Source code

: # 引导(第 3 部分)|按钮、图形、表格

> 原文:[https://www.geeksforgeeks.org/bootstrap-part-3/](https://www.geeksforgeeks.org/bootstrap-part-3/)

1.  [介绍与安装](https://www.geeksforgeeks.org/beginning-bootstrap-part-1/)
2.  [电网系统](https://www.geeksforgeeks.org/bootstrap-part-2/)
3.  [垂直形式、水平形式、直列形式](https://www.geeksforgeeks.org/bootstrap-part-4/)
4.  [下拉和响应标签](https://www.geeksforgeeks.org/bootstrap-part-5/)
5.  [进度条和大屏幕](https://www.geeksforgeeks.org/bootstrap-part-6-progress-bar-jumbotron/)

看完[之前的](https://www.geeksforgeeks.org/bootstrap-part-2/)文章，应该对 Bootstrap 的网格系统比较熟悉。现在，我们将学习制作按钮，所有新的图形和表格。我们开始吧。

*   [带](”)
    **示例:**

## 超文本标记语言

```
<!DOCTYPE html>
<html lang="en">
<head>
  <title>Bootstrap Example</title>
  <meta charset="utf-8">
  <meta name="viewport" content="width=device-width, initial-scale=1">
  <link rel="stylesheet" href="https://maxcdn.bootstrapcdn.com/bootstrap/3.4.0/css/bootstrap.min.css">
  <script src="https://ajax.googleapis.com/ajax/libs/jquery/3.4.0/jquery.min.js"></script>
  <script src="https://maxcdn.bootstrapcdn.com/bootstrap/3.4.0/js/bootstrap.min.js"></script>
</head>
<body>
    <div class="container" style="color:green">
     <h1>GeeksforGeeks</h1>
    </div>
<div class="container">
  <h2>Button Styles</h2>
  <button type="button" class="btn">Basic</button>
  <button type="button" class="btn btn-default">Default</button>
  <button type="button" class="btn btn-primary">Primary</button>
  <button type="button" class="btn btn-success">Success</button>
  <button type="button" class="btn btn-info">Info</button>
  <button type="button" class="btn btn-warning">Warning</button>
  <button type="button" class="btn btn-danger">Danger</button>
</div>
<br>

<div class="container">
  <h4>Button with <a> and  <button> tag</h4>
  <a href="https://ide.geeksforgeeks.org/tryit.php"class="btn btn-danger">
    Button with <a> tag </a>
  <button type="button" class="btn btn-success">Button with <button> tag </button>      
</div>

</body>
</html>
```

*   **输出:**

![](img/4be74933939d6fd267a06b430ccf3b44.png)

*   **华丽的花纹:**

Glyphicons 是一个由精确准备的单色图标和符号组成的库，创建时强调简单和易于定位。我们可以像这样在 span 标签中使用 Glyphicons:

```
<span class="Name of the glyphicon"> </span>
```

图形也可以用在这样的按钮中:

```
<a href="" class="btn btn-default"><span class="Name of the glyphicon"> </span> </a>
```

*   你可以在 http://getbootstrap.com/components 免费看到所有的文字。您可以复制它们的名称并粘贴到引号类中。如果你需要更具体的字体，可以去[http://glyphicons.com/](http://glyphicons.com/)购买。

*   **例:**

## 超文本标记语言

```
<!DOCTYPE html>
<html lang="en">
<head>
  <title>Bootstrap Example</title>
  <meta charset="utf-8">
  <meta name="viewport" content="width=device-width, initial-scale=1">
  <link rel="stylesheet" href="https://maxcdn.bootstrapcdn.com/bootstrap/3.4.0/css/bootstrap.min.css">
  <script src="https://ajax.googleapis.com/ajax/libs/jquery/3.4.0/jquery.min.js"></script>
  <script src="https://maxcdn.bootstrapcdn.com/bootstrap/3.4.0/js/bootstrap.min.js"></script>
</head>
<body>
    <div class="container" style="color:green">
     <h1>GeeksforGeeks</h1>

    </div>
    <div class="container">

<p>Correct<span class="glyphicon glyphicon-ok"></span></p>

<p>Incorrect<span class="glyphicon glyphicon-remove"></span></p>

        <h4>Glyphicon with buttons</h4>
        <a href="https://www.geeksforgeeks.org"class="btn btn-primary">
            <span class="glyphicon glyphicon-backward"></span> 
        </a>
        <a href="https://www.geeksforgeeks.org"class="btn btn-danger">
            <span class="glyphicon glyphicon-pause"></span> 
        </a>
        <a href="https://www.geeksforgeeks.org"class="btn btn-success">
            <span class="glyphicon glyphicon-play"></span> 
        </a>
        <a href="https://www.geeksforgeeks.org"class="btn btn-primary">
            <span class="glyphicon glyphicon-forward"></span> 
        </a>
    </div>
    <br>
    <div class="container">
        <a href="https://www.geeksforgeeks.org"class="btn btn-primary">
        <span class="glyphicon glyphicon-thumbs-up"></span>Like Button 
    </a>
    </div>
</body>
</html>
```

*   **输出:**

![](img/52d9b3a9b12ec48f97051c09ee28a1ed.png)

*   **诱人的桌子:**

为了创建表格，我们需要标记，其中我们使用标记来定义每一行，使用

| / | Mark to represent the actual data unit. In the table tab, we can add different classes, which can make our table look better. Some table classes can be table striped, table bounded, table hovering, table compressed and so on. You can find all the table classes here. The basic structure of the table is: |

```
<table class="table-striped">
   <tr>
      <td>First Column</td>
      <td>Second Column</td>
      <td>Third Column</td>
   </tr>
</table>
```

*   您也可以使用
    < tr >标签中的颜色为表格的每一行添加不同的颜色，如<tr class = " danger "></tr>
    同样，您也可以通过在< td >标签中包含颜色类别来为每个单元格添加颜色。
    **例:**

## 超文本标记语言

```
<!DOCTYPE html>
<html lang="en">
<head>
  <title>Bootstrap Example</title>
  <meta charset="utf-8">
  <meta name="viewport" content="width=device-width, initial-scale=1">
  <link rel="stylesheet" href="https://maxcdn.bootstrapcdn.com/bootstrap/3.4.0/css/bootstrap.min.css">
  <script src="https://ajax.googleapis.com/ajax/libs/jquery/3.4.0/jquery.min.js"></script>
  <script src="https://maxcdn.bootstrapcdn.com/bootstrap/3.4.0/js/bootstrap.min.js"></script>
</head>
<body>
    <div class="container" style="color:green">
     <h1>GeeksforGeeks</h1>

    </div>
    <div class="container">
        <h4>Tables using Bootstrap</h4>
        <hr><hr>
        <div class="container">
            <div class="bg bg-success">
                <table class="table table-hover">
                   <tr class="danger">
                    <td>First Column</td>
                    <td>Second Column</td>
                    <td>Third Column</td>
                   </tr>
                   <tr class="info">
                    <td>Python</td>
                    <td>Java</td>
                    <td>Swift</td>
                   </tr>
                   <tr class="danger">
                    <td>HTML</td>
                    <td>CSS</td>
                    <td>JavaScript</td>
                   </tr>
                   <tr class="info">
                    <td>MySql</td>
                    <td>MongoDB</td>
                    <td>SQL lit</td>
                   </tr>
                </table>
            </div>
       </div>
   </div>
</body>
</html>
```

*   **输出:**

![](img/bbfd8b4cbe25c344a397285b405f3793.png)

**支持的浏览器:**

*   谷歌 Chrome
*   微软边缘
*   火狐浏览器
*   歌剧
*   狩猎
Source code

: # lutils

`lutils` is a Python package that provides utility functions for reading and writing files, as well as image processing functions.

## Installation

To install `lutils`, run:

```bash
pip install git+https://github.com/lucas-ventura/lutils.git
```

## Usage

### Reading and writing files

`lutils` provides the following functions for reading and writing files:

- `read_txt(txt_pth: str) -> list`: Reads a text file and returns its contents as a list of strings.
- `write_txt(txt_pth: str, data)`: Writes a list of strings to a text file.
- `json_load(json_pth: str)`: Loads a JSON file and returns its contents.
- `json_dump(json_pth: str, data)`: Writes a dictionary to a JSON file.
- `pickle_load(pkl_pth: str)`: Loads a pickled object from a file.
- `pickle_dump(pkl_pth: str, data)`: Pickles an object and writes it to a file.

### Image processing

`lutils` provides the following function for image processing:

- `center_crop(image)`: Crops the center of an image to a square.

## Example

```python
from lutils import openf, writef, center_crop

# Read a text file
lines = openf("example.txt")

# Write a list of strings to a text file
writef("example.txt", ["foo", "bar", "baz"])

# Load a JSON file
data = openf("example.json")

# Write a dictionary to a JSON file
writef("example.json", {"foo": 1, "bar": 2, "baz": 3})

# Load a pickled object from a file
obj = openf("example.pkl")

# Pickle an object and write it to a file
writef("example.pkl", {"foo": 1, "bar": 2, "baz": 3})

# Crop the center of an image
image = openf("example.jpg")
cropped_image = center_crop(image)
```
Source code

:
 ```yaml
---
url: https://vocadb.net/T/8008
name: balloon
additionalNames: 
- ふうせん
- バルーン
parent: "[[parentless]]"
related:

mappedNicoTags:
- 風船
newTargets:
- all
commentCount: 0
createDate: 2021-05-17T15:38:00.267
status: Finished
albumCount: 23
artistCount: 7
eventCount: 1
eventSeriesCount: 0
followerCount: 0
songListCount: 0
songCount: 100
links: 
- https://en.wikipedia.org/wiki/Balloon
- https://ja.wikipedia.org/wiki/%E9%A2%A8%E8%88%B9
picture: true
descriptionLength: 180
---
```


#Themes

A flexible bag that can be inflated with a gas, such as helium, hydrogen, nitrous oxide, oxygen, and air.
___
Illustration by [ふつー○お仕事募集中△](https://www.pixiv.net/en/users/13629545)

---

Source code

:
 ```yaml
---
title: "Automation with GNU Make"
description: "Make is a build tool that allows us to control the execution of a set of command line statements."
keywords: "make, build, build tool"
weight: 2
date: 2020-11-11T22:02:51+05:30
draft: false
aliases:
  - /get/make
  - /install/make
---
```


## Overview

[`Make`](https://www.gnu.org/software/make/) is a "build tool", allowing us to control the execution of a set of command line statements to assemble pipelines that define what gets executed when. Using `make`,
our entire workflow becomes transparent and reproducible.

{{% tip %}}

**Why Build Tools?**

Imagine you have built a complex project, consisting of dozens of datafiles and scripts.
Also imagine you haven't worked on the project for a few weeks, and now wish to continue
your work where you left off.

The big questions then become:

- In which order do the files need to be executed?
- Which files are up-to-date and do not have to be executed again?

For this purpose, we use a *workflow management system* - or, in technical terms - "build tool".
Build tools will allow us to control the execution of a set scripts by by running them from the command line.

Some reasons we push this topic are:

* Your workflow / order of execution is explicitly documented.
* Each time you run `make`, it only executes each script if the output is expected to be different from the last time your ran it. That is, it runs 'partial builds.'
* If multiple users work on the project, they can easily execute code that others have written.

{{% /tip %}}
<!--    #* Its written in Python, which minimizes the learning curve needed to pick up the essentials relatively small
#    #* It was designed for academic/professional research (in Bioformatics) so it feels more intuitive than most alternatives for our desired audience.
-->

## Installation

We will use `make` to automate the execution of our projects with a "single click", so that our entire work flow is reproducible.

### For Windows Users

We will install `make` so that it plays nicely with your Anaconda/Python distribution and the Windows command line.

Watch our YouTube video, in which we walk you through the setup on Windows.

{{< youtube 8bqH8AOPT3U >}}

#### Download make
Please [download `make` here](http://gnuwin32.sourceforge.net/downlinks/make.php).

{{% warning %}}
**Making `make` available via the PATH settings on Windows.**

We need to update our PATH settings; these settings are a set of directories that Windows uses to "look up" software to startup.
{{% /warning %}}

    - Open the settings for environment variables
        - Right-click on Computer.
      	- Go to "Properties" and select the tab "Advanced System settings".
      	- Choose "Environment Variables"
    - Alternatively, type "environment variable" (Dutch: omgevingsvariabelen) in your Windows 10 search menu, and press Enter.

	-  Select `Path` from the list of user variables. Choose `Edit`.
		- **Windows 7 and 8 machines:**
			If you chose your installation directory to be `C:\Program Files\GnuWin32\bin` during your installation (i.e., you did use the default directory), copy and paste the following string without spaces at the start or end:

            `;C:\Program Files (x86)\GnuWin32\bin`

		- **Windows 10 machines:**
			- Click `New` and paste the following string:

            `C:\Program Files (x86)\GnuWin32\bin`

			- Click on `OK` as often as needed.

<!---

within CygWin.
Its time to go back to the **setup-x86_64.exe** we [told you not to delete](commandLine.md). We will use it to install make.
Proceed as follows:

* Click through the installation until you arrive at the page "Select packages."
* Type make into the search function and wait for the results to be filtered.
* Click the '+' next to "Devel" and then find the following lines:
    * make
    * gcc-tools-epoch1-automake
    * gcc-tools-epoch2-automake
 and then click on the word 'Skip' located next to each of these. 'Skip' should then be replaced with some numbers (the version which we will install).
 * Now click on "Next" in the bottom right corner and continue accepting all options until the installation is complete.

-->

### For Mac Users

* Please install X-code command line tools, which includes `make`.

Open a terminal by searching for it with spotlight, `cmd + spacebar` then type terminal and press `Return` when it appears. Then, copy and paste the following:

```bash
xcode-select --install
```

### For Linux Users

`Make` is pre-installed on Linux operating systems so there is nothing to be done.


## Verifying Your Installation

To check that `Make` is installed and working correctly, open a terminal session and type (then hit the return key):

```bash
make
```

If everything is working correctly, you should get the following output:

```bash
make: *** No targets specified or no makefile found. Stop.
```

* Work to be completed
The range runs from the line with "essentials relatively small" up to and including the line with "within CygWin." in the listing above; please write out exactly those lines and nothing more.

* Your solution
<!--    #* Its written in Python, which minimizes the learning curve needed to pick up the essentials relatively small
#    #* It was designed for academic/professional research (in Bioformatics) so it feels more intuitive than most alternatives for our desired audience.
-->

## Installation

We will use `make` to automate the execution of our projects with a "single click", so that our entire work flow is reproducible.

### For Windows Users

We will install `make` so that it plays nicely with your Anaconda/Python distribution and the Windows command line.

Watch our YouTube video, in which we walk you through the setup on Windows.

{{< youtube 8bqH8AOPT3U >}}

#### Download make
Please [download `make` here](http://gnuwin32.sourceforge.net/downlinks/make.php).

{{% warning %}}
**Making `make` available via the PATH settings on Windows.**

We need to update our PATH settings; these settings are a set of directories that Windows uses to "look up" software to startup.
{{% /warning %}}

    - Open the settings for environment variables
        - Right-click on Computer.
      	- Go to "Properties" and select the tab "Advanced System settings".
      	- Choose "Environment Variables"
    - Alternatively, type "environment variable" (Dutch: omgevingsvariabelen) in your Windows 10 search menu, and press Enter.

	-  Select `Path` from the list of user variables. Choose `Edit`.
		- **Windows 7 and 8 machines:**
			If you chose your installation directory to be `C:\Program Files\GnuWin32\bin` during your installation (i.e., you did use the default directory), copy and paste the following string without spaces at the start or end:

            `;C:\Program Files (x86)\GnuWin32\bin`

		- **Windows 10 machines:**
			- Click `New` and paste the following string:

            `C:\Program Files (x86)\GnuWin32\bin`

			- Click on `OK` as often as needed.

<!---

within CygWin.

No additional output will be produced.